■ **DATA FOR PROCESSING**:
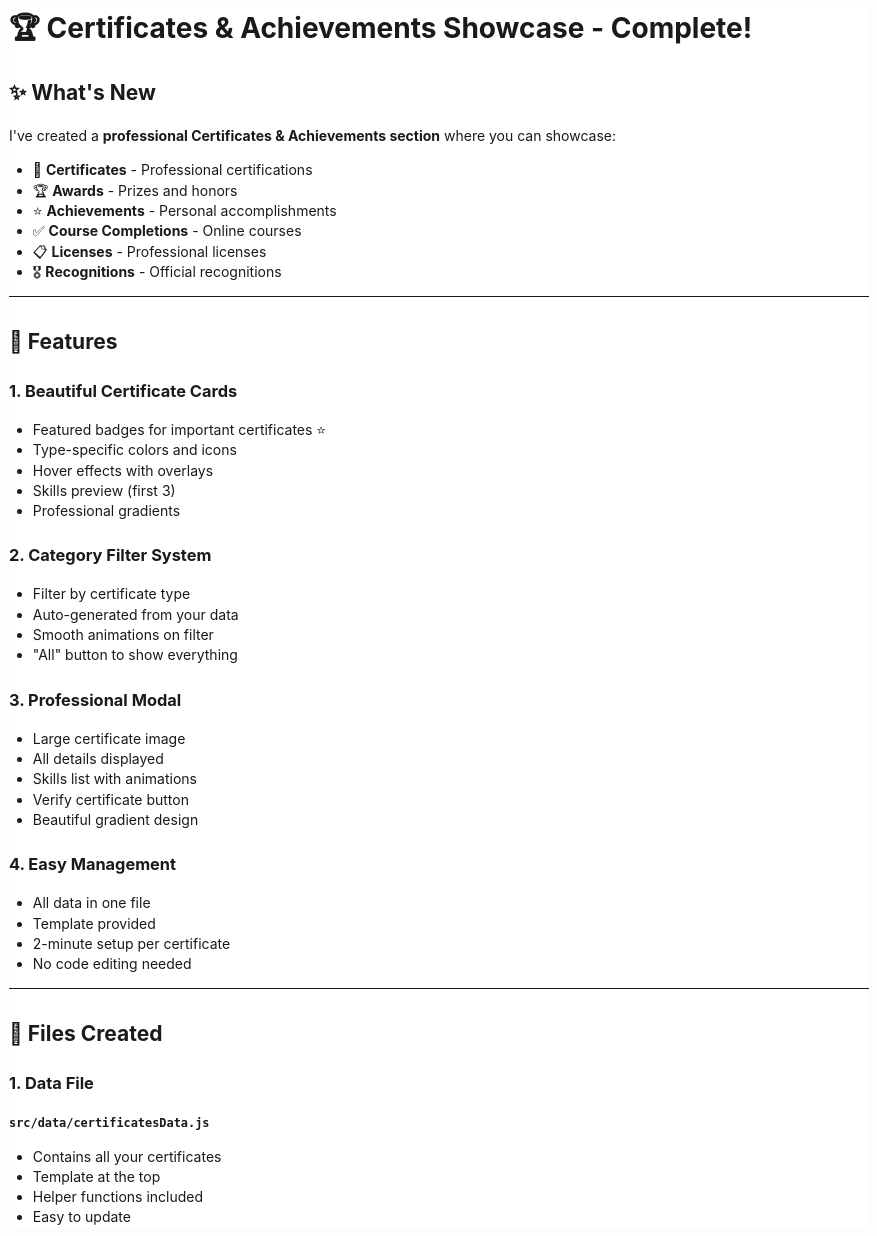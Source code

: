 # 🏆 Certificates & Achievements Showcase - Complete!

## ✨ What's New

I've created a **professional Certificates & Achievements section** where you can showcase:

- 📜 **Certificates** - Professional certifications
- 🏆 **Awards** - Prizes and honors
- ⭐ **Achievements** - Personal accomplishments
- ✅ **Course Completions** - Online courses
- 📋 **Licenses** - Professional licenses
- 🎖️ **Recognitions** - Official recognitions

---

## 🎨 Features

### 1. **Beautiful Certificate Cards**
- Featured badges for important certificates ⭐
- Type-specific colors and icons
- Hover effects with overlays
- Skills preview (first 3)
- Professional gradients

### 2. **Category Filter System**
- Filter by certificate type
- Auto-generated from your data
- Smooth animations on filter
- "All" button to show everything

### 3. **Professional Modal**
- Large certificate image
- All details displayed
- Skills list with animations
- Verify certificate button
- Beautiful gradient design

### 4. **Easy Management**
- All data in one file
- Template provided
- 2-minute setup per certificate
- No code editing needed

---

## 📁 Files Created

### 1. Data File
**`src/data/certificatesData.js`**
- Contains all your certificates
- Template at the top
- Helper functions included
- Easy to update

■ **WHAT NEEDS TO BE DONE**:
Set the listing down verbatim, excluding pictures.

■ **ANSWER BOX**:
Source code

: # 🏆 Certificates & Achievements Showcase - Complete!

## ✨ What's New

I've created a **professional Certificates & Achievements section** where you can showcase:

- 📜 **Certificates** - Professional certifications
- 🏆 **Awards** - Prizes and honors
- ⭐ **Achievements** - Personal accomplishments
- ✅ **Course Completions** - Online courses
- 📋 **Licenses** - Professional licenses
- 🎖️ **Recognitions** - Official recognitions

---

## 🎨 Features

### 1. **Beautiful Certificate Cards**
- Featured badges for important certificates ⭐
- Type-specific colors and icons
- Hover effects with overlays
- Skills preview (first 3)
- Professional gradients

### 2. **Category Filter System**
- Filter by certificate type
- Auto-generated from your data
- Smooth animations on filter
- "All" button to show everything

### 3. **Professional Modal**
- Large certificate image
- All details displayed
- Skills list with animations
- Verify certificate button
- Beautiful gradient design

### 4. **Easy Management**
- All data in one file
- Template provided
- 2-minute setup per certificate
- No code editing needed

---

## 📁 Files Created

### 1. Data File
**`src/data/certificatesData.js`**
- Contains all your certificates
- Template at the top
- Helper functions included
- Easy to update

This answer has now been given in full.